Scientific classification
- Domain: Eukaryota
- Kingdom: Animalia
- Phylum: Arthropoda
- Class: Insecta
- Order: Lepidoptera
- Family: Lycaenidae
- Genus: Harpendyreus
- Species: H. marungensis
- Binomial name: Harpendyreus marungensis (Joicey & Talbot, 1924)
- Synonyms: Cyclirius aequatorialis marungensis Joicey & Talbot, 1924; Cyclyrius wollastoni Bethune-Baker, 1926;

= Harpendyreus marungensis =

- Authority: (Joicey & Talbot, 1924)
- Synonyms: Cyclirius aequatorialis marungensis Joicey & Talbot, 1924, Cyclyrius wollastoni Bethune-Baker, 1926

Species of butterfly

Harpendyreus marungensis, the central mountain blue, is a butterfly in the family Lycaenidae.

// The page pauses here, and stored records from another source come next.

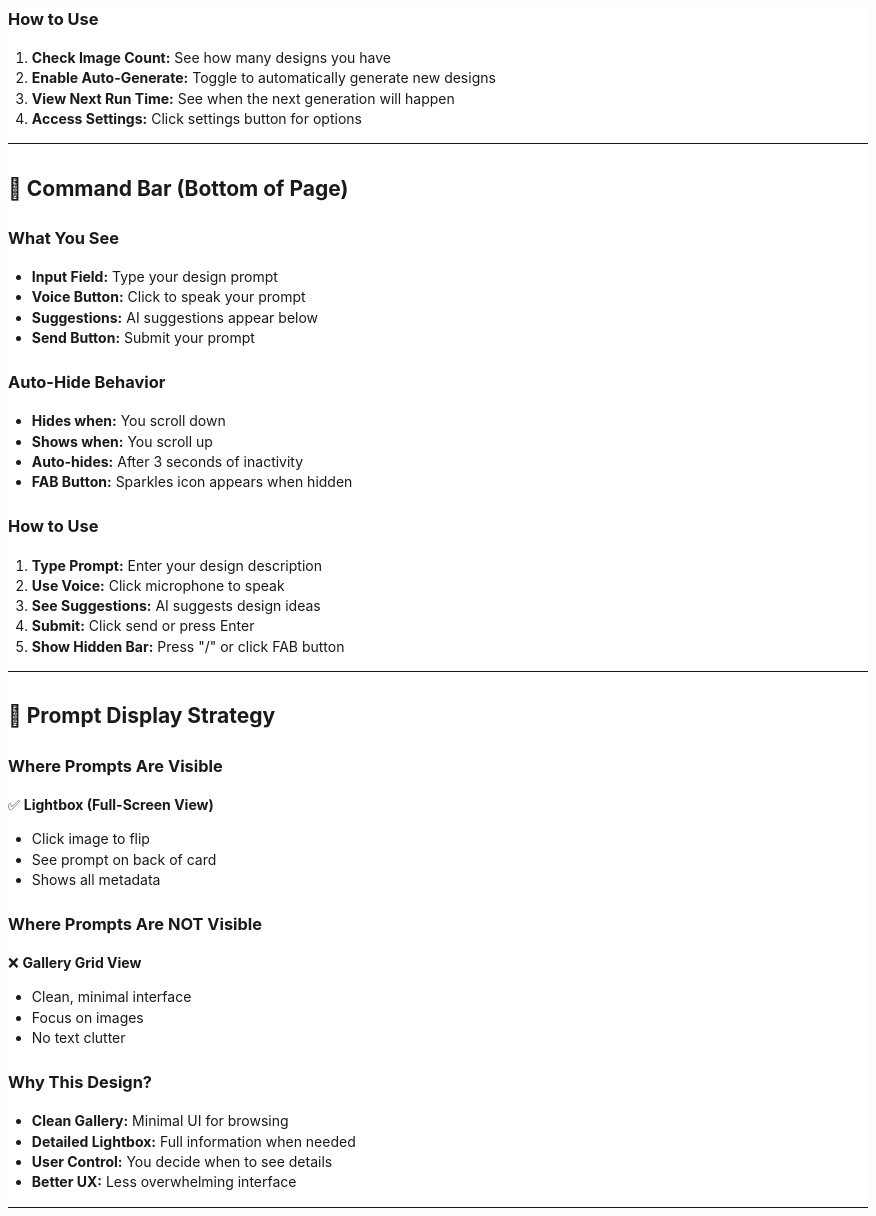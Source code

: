 ### How to Use
1. **Check Image Count:** See how many designs you have
2. **Enable Auto-Generate:** Toggle to automatically generate new designs
3. **View Next Run Time:** See when the next generation will happen
4. **Access Settings:** Click settings button for options

---

## 🎤 Command Bar (Bottom of Page)

### What You See
- **Input Field:** Type your design prompt
- **Voice Button:** Click to speak your prompt
- **Suggestions:** AI suggestions appear below
- **Send Button:** Submit your prompt

### Auto-Hide Behavior
- **Hides when:** You scroll down
- **Shows when:** You scroll up
- **Auto-hides:** After 3 seconds of inactivity
- **FAB Button:** Sparkles icon appears when hidden

### How to Use
1. **Type Prompt:** Enter your design description
2. **Use Voice:** Click microphone to speak
3. **See Suggestions:** AI suggests design ideas
4. **Submit:** Click send or press Enter
5. **Show Hidden Bar:** Press "/" or click FAB button

---

## 🔄 Prompt Display Strategy

### Where Prompts Are Visible
✅ **Lightbox (Full-Screen View)**
- Click image to flip
- See prompt on back of card
- Shows all metadata

### Where Prompts Are NOT Visible
❌ **Gallery Grid View**
- Clean, minimal interface
- Focus on images
- No text clutter

### Why This Design?
- **Clean Gallery:** Minimal UI for browsing
- **Detailed Lightbox:** Full information when needed
- **User Control:** You decide when to see details
- **Better UX:** Less overwhelming interface

---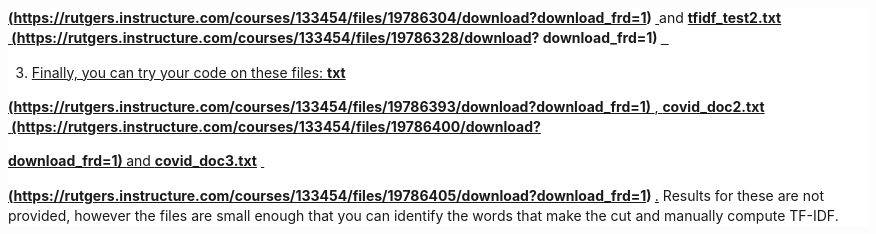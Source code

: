 <a href="https://rutgers.instructure.com/courses/133454/files/19786304/download?download_frd=1"><strong>(https://rutgers.instructure.com/courses/133454/files/19786304/download?download_frd=1) </strong></a><a href="https://rutgers.instructure.com/courses/133454/files/19786304/download?download_frd=1">&nbsp;</a>and <a href="https://rutgers.instructure.com/courses/133454/files/19786328/download?download_frd=1"><strong>tfidf_test2.txt</strong></a> <a href="https://rutgers.instructure.com/courses/133454/files/19786328/download?download_frd=1"><strong>&nbsp;</strong></a><a href="https://rutgers.instructure.com/courses/133454/files/19786328/download?download_frd=1"><strong>(https://rutgers.instructure.com/courses/133454/files/19786328/download? download_frd=1) </strong></a><a href="https://rutgers.instructure.com/courses/133454/files/19786328/download?download_frd=1">&nbsp;&nbsp;</a>

<ol start="3">
<li><a href="https://rutgers.instructure.com/courses/133454/files/19786393/download?download_frd=1">Finally, you can try your code on these files: </a><a href="https://rutgers.instructure.com/courses/133454/files/19786393/download?download_frd=1"><strong>txt</strong></a></li>
</ol>
<a href="https://rutgers.instructure.com/courses/133454/files/19786393/download?download_frd=1"><strong>(https://rutgers.instructure.com/courses/133454/files/19786393/download?download_frd=1) </strong></a><a href="https://rutgers.instructure.com/courses/133454/files/19786393/download?download_frd=1">, </a><a href="https://rutgers.instructure.com/courses/133454/files/19786400/download?download_frd=1"><strong>covid_doc2.txt</strong></a> <a href="https://rutgers.instructure.com/courses/133454/files/19786400/download?download_frd=1"><strong>&nbsp;</strong></a><a href="https://rutgers.instructure.com/courses/133454/files/19786400/download?download_frd=1"><strong>(https://rutgers.instructure.com/courses/133454/files/19786400/download?</strong></a>

<a href="https://rutgers.instructure.com/courses/133454/files/19786405/download?download_frd=1"><strong>download_frd=1) </strong></a><a href="https://rutgers.instructure.com/courses/133454/files/19786405/download?download_frd=1">and </a><a href="https://rutgers.instructure.com/courses/133454/files/19786405/download?download_frd=1"><strong>covid_doc3.txt</strong></a> <a href="https://rutgers.instructure.com/courses/133454/files/19786405/download?download_frd=1"><strong>&nbsp;</strong></a>

<a href="https://rutgers.instructure.com/courses/133454/files/19786405/download?download_frd=1"><strong>(https://rutgers.instructure.com/courses/133454/files/19786405/download?download_frd=1) </strong></a><a href="https://rutgers.instructure.com/courses/133454/files/19786405/download?download_frd=1">.</a> Results for these are not provided, however the files are small enough that you can identify the words that make the cut and manually compute TF-IDF.

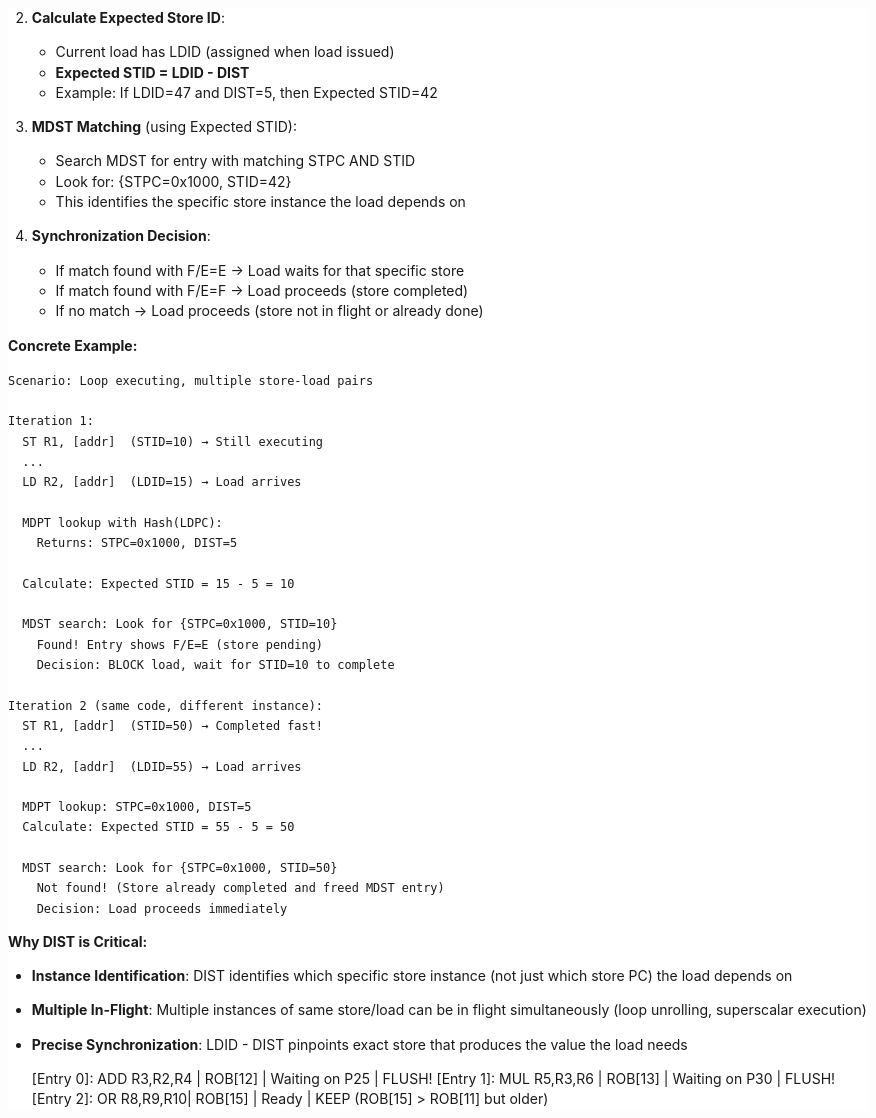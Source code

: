 2. **Calculate Expected Store ID**:
   - Current load has LDID (assigned when load issued)
   - **Expected STID = LDID - DIST**
   - Example: If LDID=47 and DIST=5, then Expected STID=42

3. **MDST Matching** (using Expected STID):
   - Search MDST for entry with matching STPC AND STID
   - Look for: {STPC=0x1000, STID=42}
   - This identifies the specific store instance the load depends on

4. **Synchronization Decision**:
   - If match found with F/E=E → Load waits for that specific store
   - If match found with F/E=F → Load proceeds (store completed)
   - If no match → Load proceeds (store not in flight or already done)

**Concrete Example:**

```
Scenario: Loop executing, multiple store-load pairs

Iteration 1:
  ST R1, [addr]  (STID=10) → Still executing
  ...
  LD R2, [addr]  (LDID=15) → Load arrives
  
  MDPT lookup with Hash(LDPC):
    Returns: STPC=0x1000, DIST=5
  
  Calculate: Expected STID = 15 - 5 = 10
  
  MDST search: Look for {STPC=0x1000, STID=10}
    Found! Entry shows F/E=E (store pending)
    Decision: BLOCK load, wait for STID=10 to complete
    
Iteration 2 (same code, different instance):
  ST R1, [addr]  (STID=50) → Completed fast!
  ...
  LD R2, [addr]  (LDID=55) → Load arrives
  
  MDPT lookup: STPC=0x1000, DIST=5
  Calculate: Expected STID = 55 - 5 = 50
  
  MDST search: Look for {STPC=0x1000, STID=50}
    Not found! (Store already completed and freed MDST entry)
    Decision: Load proceeds immediately
```

**Why DIST is Critical:**

- **Instance Identification**: DIST identifies which specific store instance (not just which store PC) the load depends on
- **Multiple In-Flight**: Multiple instances of same store/load can be in flight simultaneously (loop unrolling, superscalar execution)
- **Precise Synchronization**: LDID - DIST pinpoints exact store that produces the value the load needs


  [Entry 0]: ADD R3,R2,R4 | ROB[12] | Waiting on P25 | FLUSH!
  [Entry 1]: MUL R5,R3,R6 | ROB[13] | Waiting on P30 | FLUSH!
  [Entry 2]: OR  R8,R9,R10| ROB[15] | Ready          | KEEP (ROB[15] > ROB[11] but older)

It is found in Uganda, the Democratic Republic of the Congo, Rwanda, Kenya and Tanzania. The habitat consists of montane grassland, moist savanna and the edges of roads in forests.

==Subspecies==
- Harpendyreus marungensis marungensis (Democratic Republic of the Congo: south-east to Tanganika, south-western Tanzania)
- Harpendyreus marungensis mangalisae Kielland, 1986 (Tanzania: Mpapwa district and north of the Ruaha Gorge)
- Harpendyreus marungensis wollastoni (Bethune-Baker, 1926) (Uganda, Rwanda, western Kenya)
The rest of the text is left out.